ValueType - The underlying value type used by the neural network. It could be: int, float, or some other user-defined type like a QValue type. Any type will work as long as it supports the required operators.
NumberOfInputs - Number of input neurons in the neural network.
NumberOfHiddenLayers - Number of neural network hidden layers.
NumberOfNeuronsInHiddenLayers - Number of neurons in the hidden layers. At this time all hidden layers must have the same number of neurons.
NumberOfOutputs - Number of output neurons in the neural network.
TransferFunctionsPolicy - Policy class which provides certain functionality the neural network needs: Random number generation, initial weight values, neural network activation functions, etc.
IsTrainable - Compile time flag to indicate whether or not the neural network is trainable. Non-trainable neural networks consume less space as code and data required for trainable neural networks is not compiled into the binary image. Tinymind neural networks can have their weights, biases, etc. loaded from the outside world so that non-trainable neural networks can have their values initialized to trained ones. Training neural networks offline and instantiating untrainable neural networks within the embedded device can save a lot of code and data space.
BatchSize - Batch size for trainable neural networks who want to accumulate a BatchSize amount of samples before back-propagating the error thru the network.
HasRecurrentLayer - Compile time flag which configures the neural network's hidden as either purely feed-forward or recurrent.
HiddenLayerConfig - Hidden layer configuration parameter to choose between: Feed-forward, simple recurrent, GRU, or LSTM hidden layer type.

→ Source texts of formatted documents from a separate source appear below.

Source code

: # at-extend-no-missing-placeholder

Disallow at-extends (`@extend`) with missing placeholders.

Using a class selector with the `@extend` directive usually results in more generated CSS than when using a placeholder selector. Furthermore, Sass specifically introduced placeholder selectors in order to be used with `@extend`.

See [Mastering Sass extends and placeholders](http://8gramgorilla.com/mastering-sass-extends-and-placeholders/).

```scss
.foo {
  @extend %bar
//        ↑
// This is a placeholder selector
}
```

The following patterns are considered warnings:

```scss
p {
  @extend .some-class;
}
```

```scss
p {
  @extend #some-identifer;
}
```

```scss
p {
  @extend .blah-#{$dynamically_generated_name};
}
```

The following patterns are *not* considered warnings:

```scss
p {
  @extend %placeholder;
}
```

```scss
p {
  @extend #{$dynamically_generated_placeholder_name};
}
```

RecurrentConnectionDepth - Recurrent connection depth(i.e. number of backwards time steps to save in the recurrent layer).
OutputLayerConfiguration - Output layer configuration which configures the neural network's output layer as either feed forward or classifier type.
The parent class for all tinymind neural networks is MultilayerPerceptron. This class is configured via the template parameters to have the desired behavior. Some instances of the template parameters are instantiated within the class, while others are simple used by the class via static function calls. A simple class diagram of MultilayerPerceptron and its relationship to others is presented below.
When the neural network is initialized, it has to configure itself by calling upon its TransferFunctionsPolicy. From its TransferFunctionsPolicy it gets initial weight values, initial learning rate, etc.
Tinymind does not assume anything about the environment within which the neural network is instantiated. This is why it relies upon the presence of a policy class, TransferFunctionsPolicy. This makes the code more portable in that is does assume the presence of random number generation hardware. It also does not initialize the network itself. It relies upon the policy class to handle that in any way it desires.
The simple training flow thru a feed-forward neural network is documented here.
In the feed-forward pass, inputs are fed into the neural network. The neural network calculates the predicted output values and stores them in the OutputLayer. When calculateError is called, the error between the predicted output and the actual output fed into the neural network is returned to the caller. If the delta between the neural network calculated outputs and known outputs is too large, the creator of the neural network can call the trainNetwork API to force the neural network to back-propagate the calculated error thru the network layers and update the connection weights to try and minimize this error on the next invocation.